Kerala’s public debt is an estimated Rs 3,32,291 crore. Kerala has always been an economic oddity. Life indices are good. Employment generation has been next to nil. The traditional revenue sources continue to be drunks, vagabonds (officially called tourists), and Arabs.
The liquor industry is so highly taxed that any more taxes on it would be counterproductive—unless the government takes active steps to encourage drinking. As the head of a progressive government, Vijayan can’t be seen to be doing anything that wayward. The money has to be moral, a contradiction in terms.
Tourism can still be tapped for higher revenues. But it is already reaching saturation point, with nearly every district becoming a site in itself.
As for the Arabs, a recent RBI survey found Kerala has been pushed down to the second position in the volume of inward remittances, behind Maharashtra with 35.2 percent. Kerala netted only 10.2 percent of the total inward remittances, which was not the case until recently.
All this explains why the Vijayan government, a habitually populist and compulsively welfare-driven establishment, is forced to develop enterprises with mass volume in revenue and employment generation. After all, there are only so many CPM men and women who could be employed in the police force and the secretariat. The state needs large projects. The Adani-driven Vizhinjam container port near Trivandrum is one such. And it is in trouble because of the agitation of the fishermen, predominantly Latin Catholic, whose church connections and resources could swing regional vote politics. The articulate civil society of Kerala is also largely against the port as they believe that the cost of collateral environmental damages is disproportionate to the building of the port. Not true, of course.
In a recent article, Dr. Shashi Tharoor, who has so far convincingly won three parliamentary elections on a Congress ticket from Thiruvananthapuram, explained why the development of the Vizhinjam port and the shipping that would pass through it would change the face of the capital city of Kerala. The article lucidly explained the strategic and business importance of the port.
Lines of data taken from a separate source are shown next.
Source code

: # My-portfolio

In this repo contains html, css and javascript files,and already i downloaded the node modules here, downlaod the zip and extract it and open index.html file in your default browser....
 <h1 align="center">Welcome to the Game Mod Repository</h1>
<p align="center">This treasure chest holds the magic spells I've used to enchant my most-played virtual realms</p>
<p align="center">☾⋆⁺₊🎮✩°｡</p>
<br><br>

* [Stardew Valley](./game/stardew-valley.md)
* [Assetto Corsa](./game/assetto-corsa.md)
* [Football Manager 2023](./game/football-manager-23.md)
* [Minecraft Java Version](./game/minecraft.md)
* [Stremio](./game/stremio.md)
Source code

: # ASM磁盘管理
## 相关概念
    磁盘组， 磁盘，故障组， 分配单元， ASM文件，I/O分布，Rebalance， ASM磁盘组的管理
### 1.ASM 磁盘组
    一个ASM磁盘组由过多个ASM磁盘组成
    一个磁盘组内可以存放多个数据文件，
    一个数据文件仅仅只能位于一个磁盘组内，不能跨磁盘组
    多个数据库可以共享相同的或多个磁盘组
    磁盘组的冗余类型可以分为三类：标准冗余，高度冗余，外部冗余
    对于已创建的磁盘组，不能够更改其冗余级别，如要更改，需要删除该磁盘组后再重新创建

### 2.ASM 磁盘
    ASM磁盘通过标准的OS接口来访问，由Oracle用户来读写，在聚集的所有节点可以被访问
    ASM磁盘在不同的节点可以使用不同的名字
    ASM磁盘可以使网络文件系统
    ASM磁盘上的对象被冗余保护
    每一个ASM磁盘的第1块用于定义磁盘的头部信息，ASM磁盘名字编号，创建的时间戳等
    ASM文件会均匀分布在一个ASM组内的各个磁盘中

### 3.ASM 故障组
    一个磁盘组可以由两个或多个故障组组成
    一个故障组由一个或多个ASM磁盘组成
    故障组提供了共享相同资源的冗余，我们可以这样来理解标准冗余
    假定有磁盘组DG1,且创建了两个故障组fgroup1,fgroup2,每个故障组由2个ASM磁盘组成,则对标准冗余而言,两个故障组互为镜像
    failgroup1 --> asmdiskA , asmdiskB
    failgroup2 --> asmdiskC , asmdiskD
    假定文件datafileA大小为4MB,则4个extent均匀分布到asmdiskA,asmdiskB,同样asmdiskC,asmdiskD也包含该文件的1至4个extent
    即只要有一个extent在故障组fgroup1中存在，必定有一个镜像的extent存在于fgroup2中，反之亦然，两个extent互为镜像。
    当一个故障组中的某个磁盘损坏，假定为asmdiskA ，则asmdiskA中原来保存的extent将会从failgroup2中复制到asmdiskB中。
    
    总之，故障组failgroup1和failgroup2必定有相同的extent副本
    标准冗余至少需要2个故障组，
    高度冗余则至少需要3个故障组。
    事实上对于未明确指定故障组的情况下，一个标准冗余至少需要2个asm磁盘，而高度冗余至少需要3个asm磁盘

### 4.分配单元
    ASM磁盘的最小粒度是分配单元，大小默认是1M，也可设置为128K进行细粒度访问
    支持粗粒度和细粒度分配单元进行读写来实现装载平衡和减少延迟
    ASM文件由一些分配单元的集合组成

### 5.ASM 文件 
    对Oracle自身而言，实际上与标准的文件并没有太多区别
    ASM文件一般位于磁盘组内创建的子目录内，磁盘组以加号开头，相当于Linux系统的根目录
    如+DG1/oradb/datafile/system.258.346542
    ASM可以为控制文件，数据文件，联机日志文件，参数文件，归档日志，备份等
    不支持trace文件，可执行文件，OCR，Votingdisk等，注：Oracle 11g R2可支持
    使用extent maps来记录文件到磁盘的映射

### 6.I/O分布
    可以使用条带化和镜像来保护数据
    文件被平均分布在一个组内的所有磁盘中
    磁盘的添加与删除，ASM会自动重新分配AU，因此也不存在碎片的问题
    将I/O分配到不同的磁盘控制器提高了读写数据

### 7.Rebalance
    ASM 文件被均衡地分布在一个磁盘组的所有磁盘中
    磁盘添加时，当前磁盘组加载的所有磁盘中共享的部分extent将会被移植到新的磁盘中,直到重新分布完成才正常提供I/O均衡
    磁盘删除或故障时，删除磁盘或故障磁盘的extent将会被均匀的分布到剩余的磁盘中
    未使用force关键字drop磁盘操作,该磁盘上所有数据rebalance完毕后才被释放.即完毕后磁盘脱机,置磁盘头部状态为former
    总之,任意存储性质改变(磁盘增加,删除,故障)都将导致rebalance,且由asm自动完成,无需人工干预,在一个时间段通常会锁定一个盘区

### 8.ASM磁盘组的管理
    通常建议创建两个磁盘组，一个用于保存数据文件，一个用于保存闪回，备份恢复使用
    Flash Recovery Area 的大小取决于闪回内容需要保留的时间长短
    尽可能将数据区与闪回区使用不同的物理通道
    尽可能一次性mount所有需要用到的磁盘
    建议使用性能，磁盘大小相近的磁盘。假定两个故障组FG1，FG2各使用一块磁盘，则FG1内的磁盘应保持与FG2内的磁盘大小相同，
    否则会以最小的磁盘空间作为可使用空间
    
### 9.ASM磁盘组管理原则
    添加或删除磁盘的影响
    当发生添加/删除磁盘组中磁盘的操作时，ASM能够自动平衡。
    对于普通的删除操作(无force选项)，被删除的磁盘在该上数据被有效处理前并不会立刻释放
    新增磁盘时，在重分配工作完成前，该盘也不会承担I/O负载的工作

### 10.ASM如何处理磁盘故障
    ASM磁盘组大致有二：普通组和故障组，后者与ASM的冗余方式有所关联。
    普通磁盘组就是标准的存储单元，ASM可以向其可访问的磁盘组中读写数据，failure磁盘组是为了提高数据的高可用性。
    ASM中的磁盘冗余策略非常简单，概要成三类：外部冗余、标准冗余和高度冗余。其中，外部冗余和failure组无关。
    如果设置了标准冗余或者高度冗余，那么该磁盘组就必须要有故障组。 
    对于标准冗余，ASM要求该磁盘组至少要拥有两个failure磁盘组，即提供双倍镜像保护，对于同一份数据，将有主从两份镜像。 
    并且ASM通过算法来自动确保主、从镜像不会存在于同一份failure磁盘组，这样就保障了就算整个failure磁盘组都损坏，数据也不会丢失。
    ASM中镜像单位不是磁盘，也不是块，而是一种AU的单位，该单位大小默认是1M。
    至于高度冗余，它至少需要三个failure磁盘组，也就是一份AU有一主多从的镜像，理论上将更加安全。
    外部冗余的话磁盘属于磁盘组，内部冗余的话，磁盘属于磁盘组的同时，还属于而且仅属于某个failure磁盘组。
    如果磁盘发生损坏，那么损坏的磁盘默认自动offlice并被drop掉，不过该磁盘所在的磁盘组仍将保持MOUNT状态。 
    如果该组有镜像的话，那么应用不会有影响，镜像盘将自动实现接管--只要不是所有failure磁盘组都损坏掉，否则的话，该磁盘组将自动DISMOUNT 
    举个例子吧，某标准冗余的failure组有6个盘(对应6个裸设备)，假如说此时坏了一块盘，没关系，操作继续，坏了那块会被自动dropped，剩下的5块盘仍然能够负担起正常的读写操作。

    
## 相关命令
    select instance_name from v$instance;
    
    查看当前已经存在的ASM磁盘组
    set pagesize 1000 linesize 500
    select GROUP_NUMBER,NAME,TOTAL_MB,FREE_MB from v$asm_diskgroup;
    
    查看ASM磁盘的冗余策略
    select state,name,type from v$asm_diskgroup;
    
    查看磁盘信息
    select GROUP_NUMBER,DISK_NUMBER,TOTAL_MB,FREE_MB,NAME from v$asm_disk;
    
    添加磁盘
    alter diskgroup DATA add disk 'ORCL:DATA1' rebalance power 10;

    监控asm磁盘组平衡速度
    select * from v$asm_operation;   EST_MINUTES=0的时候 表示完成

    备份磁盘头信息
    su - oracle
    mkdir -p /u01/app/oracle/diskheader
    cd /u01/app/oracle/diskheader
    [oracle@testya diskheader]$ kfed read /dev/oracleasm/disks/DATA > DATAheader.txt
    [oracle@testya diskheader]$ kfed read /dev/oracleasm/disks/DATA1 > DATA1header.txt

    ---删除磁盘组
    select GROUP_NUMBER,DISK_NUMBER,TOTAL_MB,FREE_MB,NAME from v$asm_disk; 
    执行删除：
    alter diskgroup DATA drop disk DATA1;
But the problem is not the port or even the fishermen’s agitation over fears that their livelihood would be endangered. The real problem is that Kerala’s Marxists have no idea how to approach large business enterprises. They are severely handicapped in their entrepreneurial thinking as they are conditioned to believe capitalism by definition is just rotten. And, if it is not, what reason can there be for the existence of a communist party?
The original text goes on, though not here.